If this is true, if the ‘Stalinian’ deviation cannot be reduced to ‘violations of Soviet legality’ alone; if it is related to more profound causes in history and in the conception of the class struggle and of class position; and even supposing that the Soviet people are now protected from all violations of legality – it does not follow that either they or we have completely overcome the ‘Stalinian’ deviation (neither the causes, nor the mechanisms, nor the effects of which have been the object of a ‘concrete analysis’ in the Leninist sense, that is to say, of a scientific Marxist analysis) simply on account of the denunciation of the ‘personality cult’, or by a patient work of rectification unenlightened by any analysis. In these conditions, with all the information, past and present, available to us (including the official silence, which refuses to pronounce against these facts), we can bet that the Stalinian ‘line’, purged of ‘violations of legality’ and therefore ‘liberalized’ – with economism and humaninism working together – has, for better or worse, survived Stalin and – it should not be astonishing! – the Twentieth Congress.
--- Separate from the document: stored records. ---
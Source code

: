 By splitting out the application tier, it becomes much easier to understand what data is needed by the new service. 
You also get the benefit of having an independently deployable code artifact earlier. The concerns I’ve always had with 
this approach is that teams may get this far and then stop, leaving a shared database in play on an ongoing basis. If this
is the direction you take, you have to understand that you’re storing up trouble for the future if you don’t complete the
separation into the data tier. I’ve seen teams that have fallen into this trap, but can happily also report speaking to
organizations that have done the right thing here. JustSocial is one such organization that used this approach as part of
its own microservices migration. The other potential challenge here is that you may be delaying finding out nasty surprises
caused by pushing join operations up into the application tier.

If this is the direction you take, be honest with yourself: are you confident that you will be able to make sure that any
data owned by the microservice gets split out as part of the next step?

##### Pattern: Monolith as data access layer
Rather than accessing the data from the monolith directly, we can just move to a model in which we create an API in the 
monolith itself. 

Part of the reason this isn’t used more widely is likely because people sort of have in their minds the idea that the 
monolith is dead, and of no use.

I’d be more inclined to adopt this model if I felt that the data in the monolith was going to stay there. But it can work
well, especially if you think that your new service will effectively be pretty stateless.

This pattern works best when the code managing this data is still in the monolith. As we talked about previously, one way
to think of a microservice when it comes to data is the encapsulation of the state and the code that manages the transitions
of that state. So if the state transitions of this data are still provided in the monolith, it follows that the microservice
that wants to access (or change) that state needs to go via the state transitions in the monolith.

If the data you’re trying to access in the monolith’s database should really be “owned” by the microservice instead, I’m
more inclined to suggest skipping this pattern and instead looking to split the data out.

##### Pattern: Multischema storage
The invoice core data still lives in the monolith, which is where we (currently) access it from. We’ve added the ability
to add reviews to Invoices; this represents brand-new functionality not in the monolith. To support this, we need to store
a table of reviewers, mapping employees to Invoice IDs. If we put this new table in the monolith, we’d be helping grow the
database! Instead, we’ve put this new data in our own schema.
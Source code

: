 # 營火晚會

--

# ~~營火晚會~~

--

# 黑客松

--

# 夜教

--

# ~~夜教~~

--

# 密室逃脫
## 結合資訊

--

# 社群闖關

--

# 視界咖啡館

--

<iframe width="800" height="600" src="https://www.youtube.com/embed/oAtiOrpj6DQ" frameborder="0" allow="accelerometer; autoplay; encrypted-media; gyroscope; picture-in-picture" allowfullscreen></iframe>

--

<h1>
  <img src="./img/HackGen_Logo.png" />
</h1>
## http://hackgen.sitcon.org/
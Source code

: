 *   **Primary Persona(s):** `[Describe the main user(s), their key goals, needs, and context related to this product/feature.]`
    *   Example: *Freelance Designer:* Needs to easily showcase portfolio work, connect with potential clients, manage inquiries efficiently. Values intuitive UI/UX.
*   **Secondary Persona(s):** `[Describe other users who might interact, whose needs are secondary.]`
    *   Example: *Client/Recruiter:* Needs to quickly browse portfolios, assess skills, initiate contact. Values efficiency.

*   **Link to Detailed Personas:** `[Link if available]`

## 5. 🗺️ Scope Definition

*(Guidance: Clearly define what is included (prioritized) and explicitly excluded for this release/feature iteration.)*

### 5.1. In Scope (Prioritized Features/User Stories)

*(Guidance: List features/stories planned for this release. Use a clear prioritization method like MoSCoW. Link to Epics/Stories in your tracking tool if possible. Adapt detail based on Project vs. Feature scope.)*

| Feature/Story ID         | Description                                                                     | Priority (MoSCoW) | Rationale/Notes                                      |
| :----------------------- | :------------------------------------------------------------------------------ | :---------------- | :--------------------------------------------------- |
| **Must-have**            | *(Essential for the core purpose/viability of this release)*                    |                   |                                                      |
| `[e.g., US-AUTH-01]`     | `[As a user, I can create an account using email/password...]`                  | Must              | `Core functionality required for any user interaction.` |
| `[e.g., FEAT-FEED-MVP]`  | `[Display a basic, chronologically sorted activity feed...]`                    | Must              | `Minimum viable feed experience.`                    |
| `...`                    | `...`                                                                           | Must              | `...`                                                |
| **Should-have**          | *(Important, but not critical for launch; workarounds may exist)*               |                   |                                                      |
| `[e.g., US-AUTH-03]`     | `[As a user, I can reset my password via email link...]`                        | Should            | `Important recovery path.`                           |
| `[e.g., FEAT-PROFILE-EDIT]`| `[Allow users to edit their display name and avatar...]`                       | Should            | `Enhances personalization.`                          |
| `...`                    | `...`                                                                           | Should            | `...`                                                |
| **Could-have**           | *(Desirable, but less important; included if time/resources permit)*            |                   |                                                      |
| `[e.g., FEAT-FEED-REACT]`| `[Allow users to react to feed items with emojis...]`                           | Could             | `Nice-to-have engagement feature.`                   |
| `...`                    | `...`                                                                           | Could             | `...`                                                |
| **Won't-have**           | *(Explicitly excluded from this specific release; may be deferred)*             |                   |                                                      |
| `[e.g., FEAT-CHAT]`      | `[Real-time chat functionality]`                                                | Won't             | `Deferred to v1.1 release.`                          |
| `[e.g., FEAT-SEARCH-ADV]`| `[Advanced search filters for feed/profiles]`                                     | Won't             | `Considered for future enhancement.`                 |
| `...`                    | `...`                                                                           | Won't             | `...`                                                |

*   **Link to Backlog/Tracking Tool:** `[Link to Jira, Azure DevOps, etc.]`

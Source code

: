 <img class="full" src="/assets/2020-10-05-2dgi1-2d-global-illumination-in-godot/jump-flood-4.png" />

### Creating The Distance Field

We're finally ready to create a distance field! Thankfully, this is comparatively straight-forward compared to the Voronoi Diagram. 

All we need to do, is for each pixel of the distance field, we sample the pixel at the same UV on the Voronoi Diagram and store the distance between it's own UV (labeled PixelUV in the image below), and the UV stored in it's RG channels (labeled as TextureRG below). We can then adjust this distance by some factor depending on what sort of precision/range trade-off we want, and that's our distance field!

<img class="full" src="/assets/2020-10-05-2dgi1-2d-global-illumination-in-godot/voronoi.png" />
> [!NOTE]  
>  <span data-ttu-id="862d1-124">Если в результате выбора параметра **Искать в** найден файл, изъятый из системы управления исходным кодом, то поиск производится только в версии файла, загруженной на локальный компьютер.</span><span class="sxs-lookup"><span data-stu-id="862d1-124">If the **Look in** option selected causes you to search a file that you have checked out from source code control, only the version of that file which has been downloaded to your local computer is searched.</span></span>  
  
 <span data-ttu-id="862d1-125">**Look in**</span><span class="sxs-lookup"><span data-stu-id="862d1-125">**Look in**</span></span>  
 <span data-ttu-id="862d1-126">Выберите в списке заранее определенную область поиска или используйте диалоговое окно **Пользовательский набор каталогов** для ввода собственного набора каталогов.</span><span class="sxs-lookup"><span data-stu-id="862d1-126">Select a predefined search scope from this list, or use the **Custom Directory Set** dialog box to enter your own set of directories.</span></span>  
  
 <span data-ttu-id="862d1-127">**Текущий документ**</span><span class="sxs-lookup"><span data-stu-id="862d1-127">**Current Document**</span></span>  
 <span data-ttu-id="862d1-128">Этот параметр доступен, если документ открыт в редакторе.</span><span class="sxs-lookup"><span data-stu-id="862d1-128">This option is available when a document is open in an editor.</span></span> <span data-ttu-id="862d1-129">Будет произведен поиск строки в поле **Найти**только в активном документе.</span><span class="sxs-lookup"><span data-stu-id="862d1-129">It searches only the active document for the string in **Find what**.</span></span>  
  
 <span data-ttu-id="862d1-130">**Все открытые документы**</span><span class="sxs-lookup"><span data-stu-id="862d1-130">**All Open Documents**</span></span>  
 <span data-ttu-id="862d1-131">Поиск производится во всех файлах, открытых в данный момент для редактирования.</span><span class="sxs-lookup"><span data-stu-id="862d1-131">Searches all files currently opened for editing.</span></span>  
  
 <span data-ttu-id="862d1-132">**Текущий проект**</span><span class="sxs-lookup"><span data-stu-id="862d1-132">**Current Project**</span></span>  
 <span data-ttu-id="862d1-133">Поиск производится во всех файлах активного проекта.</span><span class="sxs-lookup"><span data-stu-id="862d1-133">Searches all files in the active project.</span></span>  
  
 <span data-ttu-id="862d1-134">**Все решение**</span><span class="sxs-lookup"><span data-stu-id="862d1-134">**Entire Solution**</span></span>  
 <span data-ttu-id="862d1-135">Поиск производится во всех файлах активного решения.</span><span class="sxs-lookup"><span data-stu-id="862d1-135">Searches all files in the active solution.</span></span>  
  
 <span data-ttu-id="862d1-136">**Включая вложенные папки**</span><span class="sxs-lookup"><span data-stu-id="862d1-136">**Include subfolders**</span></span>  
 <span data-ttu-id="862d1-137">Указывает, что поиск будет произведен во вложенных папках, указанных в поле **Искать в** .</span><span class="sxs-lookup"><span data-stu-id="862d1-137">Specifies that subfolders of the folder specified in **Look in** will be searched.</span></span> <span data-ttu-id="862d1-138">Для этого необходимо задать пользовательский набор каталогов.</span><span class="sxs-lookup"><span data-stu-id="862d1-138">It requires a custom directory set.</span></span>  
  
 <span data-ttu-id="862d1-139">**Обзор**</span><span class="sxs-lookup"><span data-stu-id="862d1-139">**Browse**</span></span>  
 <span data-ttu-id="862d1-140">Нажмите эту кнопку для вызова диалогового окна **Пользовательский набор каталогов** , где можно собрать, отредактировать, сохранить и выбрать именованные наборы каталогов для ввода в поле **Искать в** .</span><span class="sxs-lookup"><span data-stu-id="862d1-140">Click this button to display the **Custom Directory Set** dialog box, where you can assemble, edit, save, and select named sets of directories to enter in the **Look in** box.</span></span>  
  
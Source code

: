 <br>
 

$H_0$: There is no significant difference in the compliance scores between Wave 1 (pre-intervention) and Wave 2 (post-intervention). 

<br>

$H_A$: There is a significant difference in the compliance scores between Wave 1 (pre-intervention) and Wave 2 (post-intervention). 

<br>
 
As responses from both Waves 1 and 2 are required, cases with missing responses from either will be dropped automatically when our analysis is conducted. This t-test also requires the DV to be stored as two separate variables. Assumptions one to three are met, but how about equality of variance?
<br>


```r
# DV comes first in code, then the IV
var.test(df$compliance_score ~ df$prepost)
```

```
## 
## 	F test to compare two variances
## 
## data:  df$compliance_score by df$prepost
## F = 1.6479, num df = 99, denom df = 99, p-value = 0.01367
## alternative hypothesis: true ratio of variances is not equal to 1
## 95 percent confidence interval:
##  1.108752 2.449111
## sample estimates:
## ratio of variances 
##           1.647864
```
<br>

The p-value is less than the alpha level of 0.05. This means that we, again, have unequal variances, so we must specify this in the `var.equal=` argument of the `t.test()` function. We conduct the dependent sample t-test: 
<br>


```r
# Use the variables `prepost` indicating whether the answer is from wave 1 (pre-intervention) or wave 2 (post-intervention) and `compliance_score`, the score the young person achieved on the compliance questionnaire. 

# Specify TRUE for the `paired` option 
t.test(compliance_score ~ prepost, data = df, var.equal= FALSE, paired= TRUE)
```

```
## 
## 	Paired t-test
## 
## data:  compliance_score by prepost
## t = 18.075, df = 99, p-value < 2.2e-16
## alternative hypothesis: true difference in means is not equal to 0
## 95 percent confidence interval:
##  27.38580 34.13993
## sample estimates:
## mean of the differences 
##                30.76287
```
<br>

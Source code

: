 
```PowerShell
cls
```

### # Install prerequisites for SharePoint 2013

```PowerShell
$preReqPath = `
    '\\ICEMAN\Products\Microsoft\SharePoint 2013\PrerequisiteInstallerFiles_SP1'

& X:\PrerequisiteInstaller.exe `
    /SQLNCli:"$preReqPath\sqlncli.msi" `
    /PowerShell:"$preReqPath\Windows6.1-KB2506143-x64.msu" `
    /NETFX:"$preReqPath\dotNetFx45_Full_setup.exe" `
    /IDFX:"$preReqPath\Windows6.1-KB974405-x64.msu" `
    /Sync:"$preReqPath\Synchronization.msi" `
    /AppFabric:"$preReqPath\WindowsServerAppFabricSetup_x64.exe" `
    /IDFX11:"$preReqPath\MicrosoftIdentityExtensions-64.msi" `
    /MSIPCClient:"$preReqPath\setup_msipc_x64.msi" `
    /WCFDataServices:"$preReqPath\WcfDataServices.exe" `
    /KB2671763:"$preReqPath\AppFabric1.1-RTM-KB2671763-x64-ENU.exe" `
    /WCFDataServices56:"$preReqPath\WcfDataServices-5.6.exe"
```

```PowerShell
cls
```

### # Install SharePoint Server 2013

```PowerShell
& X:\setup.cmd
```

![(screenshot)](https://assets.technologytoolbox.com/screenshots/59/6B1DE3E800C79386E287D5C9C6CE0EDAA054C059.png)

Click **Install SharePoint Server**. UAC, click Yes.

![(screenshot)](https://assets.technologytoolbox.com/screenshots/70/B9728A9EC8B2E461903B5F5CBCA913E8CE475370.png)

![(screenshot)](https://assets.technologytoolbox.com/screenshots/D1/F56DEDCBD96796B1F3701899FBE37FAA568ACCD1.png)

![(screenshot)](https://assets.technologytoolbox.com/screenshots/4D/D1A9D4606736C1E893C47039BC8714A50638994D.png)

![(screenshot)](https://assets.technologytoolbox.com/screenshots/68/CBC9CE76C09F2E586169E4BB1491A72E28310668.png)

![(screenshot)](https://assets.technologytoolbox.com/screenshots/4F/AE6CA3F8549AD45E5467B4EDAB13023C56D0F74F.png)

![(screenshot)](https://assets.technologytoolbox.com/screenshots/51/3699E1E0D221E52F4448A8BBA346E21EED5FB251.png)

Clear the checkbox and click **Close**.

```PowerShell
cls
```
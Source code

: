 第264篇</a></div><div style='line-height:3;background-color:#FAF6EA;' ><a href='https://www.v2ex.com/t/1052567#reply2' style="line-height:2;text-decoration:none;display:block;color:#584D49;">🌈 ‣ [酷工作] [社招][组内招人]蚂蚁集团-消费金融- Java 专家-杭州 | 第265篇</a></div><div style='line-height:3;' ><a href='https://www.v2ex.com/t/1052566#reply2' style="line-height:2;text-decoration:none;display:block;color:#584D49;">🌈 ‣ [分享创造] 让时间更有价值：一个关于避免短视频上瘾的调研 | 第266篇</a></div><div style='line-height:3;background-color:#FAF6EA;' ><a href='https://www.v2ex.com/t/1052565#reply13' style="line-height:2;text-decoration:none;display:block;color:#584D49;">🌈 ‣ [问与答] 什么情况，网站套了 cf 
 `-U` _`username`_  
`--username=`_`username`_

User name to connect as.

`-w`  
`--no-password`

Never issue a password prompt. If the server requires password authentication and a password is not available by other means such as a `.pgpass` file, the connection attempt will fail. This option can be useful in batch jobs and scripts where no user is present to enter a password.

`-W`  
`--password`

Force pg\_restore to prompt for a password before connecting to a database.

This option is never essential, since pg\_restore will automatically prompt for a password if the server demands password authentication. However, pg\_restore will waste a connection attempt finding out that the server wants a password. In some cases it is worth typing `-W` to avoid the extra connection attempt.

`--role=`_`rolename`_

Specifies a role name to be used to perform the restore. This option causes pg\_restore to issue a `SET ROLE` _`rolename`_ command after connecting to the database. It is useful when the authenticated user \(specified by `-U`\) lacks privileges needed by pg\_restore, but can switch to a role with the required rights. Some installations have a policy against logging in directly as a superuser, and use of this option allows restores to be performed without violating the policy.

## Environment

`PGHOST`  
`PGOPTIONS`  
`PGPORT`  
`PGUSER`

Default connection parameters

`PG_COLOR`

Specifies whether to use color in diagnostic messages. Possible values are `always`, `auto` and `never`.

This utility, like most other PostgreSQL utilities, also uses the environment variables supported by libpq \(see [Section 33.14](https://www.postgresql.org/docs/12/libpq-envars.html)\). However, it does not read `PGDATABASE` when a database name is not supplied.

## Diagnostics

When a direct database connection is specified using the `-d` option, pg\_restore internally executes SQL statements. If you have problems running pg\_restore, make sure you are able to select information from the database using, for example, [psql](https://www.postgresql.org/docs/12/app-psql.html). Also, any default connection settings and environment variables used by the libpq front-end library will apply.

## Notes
One is even justified in supposing that, behind the talk about the different varieties of ‘humanism’, whether restrained or not, this ‘line’ continues to pursue an honourable career, in a peculiar kind of silence, a sometimes talkative and sometimes mute silence, which is now and again broken by the noise of an explosion or a split.

So that I do not have to leave anything out of consideration, I will advance one more risky hypothesis which will certainly ‘say something’ to John Lewis, specialist of Chinese politics. If we look back over our whole history of the last forty years or more, it seems to me that, in reckoning up the account (which is not an easy thing to do), the only historically existing (left) ‘critique’ of the fundamentals of the ‘Stalinian deviation’ to be found – and which, moreover, is contemporary with this very deviation, and thus for the most part precedes the Twentieth Congress – is a concrete critique, one which exists in the facts, in the struggle, in the line, in the practices, their principles and their forms, of the Chinese Revolution. A silent critique, which speaks through its actions, the result of the political and ideological struggles of the Revolution, from the Long March to the Cultural Revolution and its results. A critique from afar. A critique ‘from behind the scenes’. To be looked at more closely, to be interpreted. A contradictory critique, moreover – if only because of the disproportion between acts and texts. Whatever you like: but a critique from which one can learn, which can help us to test our hypotheses, that is, help us to see our own history more clearly. But here too, of course, we have to speak in terms of a tendency and of specific forms – without letting the forms mask the tendency and its contradictions.

If I have been able – with the means at my disposal, and from afar – even very feebly to echo these historic struggles and to indicate, behind their ideological effects, the existence of some real problems: this, for a Communist philosopher, is no more than his duty.

These, to go no further, are some of the very concrete ‘questions’ – where politics stares you in the face – which haunt the margins of the simple philosophical work undertaken by me, for better or worse, more than ten years ago.

As far as John Lewis is concerned, it seems that it never occurred to him to ask such questions! From our point of view I hope that it is so. Because the matter would be that much more serious if, having understood what was at stake, he had kept silent about it: so as not to get his fingers burned.